Con un nombre como Álvarez, Doe habría esperado que tuviera acento o algo, pero el tipo hablaba el inglés bastante bien.

– Sí, mire, estábamos investigando el informe que hizo. Hemos hablado con la mujer en cuestión y dice que la dejó marchar con un aviso y nada más.

– ¿Cómo? -Doe bajó las piernas demasiado deprisa y tuvo que controlarse para no gritar al teléfono.

– Sí, dice que la hizo detenerse, que le entregó un aviso y la dejó marchar.

¿Cuándo coño había dejado él marcharse a nadie con un aviso? Estuvo a punto de decirlo en voz alta, pero se contuvo.

– ¿Y ya está?

– Bueno, parece que uno de los dos no dice la verdad.

– Eh, un momento -empezó a decir Doe, y entonces sonó el otro teléfono. El dolor en las pelotas, el timbrazo de la otra línea. Iba a volverse loco.

– No, ni un momento ni nada -dijo el otro-. Uno de los dos no ha dicho la verdad.
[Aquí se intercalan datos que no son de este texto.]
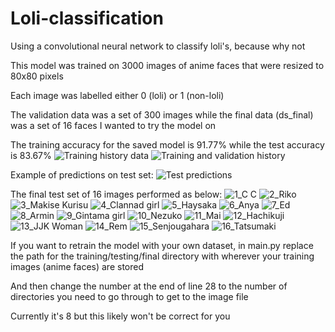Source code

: # Loli-classification
Using a convolutional neural network to classify loli's, because why not

This model was trained on 3000 images of anime faces that were resized to 80x80 pixels

Each image was labelled either 0 (loli) or 1 (non-loli)

The validation data was a set of 300 images while the final data (ds_final) was a set of 16 faces I wanted to try the model on

The training accuracy for the saved model is 91.77% while the test accuracy is 83.67%
![Training history data](https://github.com/JDurriher/Loli-classification/assets/54914481/33c9225c-dc0e-4959-be6a-1c9c93a202a3)
![Training and validation history](https://github.com/JDurriher/Loli-classification/assets/54914481/de4a601b-8e6c-4074-9e15-a914de7c98fd)

Example of predictions on test set:
![Test predictions](https://github.com/JDurriher/Loli-classification/assets/54914481/e25a8edf-602a-48ac-bd38-ec9ebc0c4e9a)


The final test set of 16 images performed as below:
![1_C C](https://github.com/JDurriher/Loli-classification/assets/54914481/2c0f5e4a-9c5c-4c97-adcd-c8b9ee18bbeb)
![2_Riko](https://github.com/JDurriher/Loli-classification/assets/54914481/fee1a0a3-a782-4d67-b491-0d96605cf8c4)
![3_Makise Kurisu](https://github.com/JDurriher/Loli-classification/assets/54914481/ce4267ce-f9f8-48f2-8320-297c447448dd)
![4_Clannad girl](https://github.com/JDurriher/Loli-classification/assets/54914481/b46b91bf-1a98-4d2e-9dcc-0a94d8cf5136)
![5_Haysaka](https://github.com/JDurriher/Loli-classification/assets/54914481/91ae68d3-2883-44a6-9ce2-af139f8e5dfa)
![6_Anya](https://github.com/JDurriher/Loli-classification/assets/54914481/0a721368-31dc-4acf-b091-96983d5e42e6)
![7_Ed](https://github.com/JDurriher/Loli-classification/assets/54914481/8fe4fb18-526c-434f-b24a-0f0cb8a2e47d)
![8_Armin](https://github.com/JDurriher/Loli-classification/assets/54914481/590b8c54-c175-4081-a9c1-40495437056e)
![9_Gintama girl](https://github.com/JDurriher/Loli-classification/assets/54914481/2186abb0-fb8f-42f3-9c61-e3fffa0ab35e)
![10_Nezuko](https://github.com/JDurriher/Loli-classification/assets/54914481/6c1f4b8c-7ef0-4075-840f-e6b156015ff8)
![11_Mai](https://github.com/JDurriher/Loli-classification/assets/54914481/2cf4d0fa-e4c1-4056-b7c2-bda0e57db8d8)
![12_Hachikuji](https://github.com/JDurriher/Loli-classification/assets/54914481/9b27acfd-a409-4f40-a136-d73505b646b9)
![13_JJK Woman](https://github.com/JDurriher/Loli-classification/assets/54914481/2c281ef7-767a-4565-8f05-4e5b3d75ced1)
![14_Rem](https://github.com/JDurriher/Loli-classification/assets/54914481/8cad5c59-4f7c-412c-a6ab-609b9b581c5e)
![15_Senjougahara](https://github.com/JDurriher/Loli-classification/assets/54914481/ec6e927d-df1a-479f-91e3-dac82bddb4f2)
![16_Tatsumaki](https://github.com/JDurriher/Loli-classification/assets/54914481/f15dc038-aff7-4427-9084-423e8b407498)


If you want to retrain the model with your own dataset, in main.py replace the path for the training/testing/final directory with wherever your training images (anime faces) are stored

And then change the number at the end of line 28 to the number of directories you need to go through to get to the image file

Currently it's 8 but this likely won't be correct for you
Si quiere podemos abrir una investigación, o dejar las cosas como están. ¿Qué quiere que hagamos?

¿Cómo podía saber lo que quería con aquel dolor de huevos y el otro teléfono sonando? Ya había sonado una docena de veces. ¿Quién sería para insistir tanto?

Pero la cuestión era que la mujer no había querido presentar cargos. Lo que quizá significaba que se estaba guardando la munición para el reportaje. No, no podía ser. Ella misma había negado ante la policía del estado que se hubiera producido ningún incidente. Si ahora presentaba una alegación pública sería como reconocer que había mentido. No, tendría la boca cerrada.

– Entonces, déjelo -dijo Doe.

– ¿Está seguro, jefe? Tengo entendido que un agente de la ley ha sido agredido.

– Ya me ha oído, señor. -Doe supuso que ya había acabado con aquel imbécil, así que colgó golpeando con el dedo la luz de la otra línea, que no dejaba de parpadear-. Policía de Meadowbrook Grove. ¿Qué coño pasa?

Un sollozo, luego una pausa.

– Jim?… Jim, ¿eres tú?… Oh, Dios, Jim.

La voz sonaba rota y confusa, llorosa. Un accidente de coche tal vez. Si se producía en los límites del municipio, era asunto suyo, y eso siempre era un fastidio. Quizá tendría que comprar una grúa y montarse un lucrativo servicio de remolque, así al menos los accidentes le permitirían ganar unos dólares. O, mejor, remolcar los coches hasta los límites del municipio y dejar que el condado se ocupara.